[[ THE INPUT open ]]

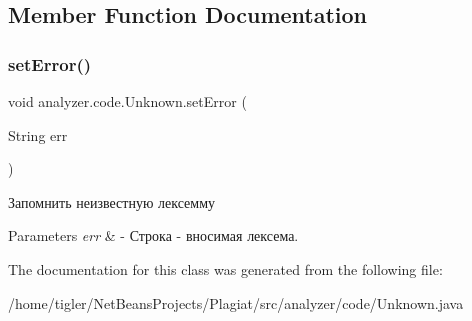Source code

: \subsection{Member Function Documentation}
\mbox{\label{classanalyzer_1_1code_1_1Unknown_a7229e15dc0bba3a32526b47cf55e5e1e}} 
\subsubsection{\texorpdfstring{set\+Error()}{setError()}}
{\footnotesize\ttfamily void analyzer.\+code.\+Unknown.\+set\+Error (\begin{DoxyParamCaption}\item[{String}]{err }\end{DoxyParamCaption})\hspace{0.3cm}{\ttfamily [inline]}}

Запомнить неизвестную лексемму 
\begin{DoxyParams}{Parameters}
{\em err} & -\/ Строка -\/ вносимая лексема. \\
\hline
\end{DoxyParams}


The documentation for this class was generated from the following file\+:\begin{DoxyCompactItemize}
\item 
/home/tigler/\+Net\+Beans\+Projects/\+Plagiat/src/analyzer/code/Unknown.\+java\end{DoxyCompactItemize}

[[ THE INPUT closed ]]
[[ THE INPUT open ]]

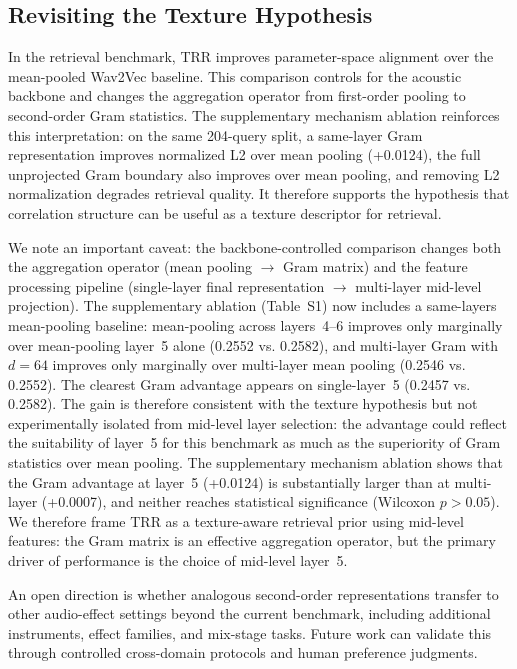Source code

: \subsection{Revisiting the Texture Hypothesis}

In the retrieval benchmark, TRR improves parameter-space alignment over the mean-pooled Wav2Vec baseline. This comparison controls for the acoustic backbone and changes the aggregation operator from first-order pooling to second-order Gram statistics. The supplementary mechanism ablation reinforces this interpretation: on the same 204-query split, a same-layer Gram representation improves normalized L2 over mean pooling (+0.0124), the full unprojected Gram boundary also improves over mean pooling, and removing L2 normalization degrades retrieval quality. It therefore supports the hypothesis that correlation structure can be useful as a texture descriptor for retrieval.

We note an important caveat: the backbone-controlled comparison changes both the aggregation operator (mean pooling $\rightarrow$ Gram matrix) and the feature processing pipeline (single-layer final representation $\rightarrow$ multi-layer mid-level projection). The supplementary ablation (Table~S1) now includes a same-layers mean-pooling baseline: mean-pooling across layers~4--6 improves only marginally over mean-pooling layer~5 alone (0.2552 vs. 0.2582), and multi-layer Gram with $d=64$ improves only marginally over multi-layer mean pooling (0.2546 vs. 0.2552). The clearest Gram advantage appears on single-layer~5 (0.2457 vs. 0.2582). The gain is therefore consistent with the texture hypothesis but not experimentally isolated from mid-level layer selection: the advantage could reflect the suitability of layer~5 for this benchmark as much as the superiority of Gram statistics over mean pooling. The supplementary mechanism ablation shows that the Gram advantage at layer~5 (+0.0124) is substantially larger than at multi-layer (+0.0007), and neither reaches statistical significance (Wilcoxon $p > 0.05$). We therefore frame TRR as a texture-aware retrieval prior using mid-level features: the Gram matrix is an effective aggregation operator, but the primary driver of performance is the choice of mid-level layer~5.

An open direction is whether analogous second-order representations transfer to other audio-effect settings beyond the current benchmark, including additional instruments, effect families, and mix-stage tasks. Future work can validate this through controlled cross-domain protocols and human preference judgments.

[[ THE INPUT closed ]]
[[ THE INPUT open ]]

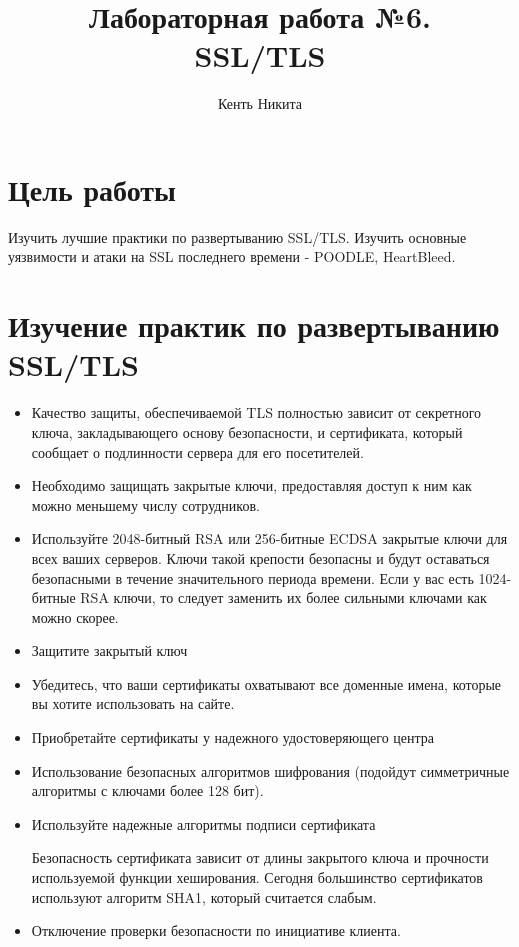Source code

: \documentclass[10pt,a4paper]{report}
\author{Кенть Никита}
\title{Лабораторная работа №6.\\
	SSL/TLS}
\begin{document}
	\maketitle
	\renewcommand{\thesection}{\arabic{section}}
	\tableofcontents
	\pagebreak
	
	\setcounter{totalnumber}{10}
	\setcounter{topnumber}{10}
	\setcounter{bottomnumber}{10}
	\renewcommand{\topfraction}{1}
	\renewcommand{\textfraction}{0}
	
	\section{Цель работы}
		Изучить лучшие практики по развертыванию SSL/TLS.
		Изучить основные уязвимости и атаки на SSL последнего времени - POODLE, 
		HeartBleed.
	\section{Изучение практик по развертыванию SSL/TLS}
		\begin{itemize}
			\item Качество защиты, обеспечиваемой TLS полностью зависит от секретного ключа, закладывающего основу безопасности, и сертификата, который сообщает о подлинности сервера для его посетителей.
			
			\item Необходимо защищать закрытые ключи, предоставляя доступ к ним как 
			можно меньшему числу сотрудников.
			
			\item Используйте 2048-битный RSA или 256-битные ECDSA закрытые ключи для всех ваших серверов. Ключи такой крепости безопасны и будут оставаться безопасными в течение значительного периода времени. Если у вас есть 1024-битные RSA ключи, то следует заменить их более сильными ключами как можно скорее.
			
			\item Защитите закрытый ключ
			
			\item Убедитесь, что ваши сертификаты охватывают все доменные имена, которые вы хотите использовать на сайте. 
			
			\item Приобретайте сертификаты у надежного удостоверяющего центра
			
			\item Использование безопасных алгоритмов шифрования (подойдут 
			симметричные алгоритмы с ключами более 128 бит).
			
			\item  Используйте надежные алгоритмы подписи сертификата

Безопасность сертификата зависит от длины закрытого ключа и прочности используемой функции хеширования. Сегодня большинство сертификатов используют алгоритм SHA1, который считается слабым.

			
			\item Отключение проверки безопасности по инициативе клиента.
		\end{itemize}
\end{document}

[[ THE INPUT closed ]]

Considering only the data above, return the lines in which "безопасности" occurs.

TASK RESULT:
			\item Качество защиты, обеспечиваемой TLS полностью зависит от секретного ключа, закладывающего основу безопасности, и сертификата, который сообщает о подлинности сервера для его посетителей.
			\item Отключение проверки безопасности по инициативе клиента.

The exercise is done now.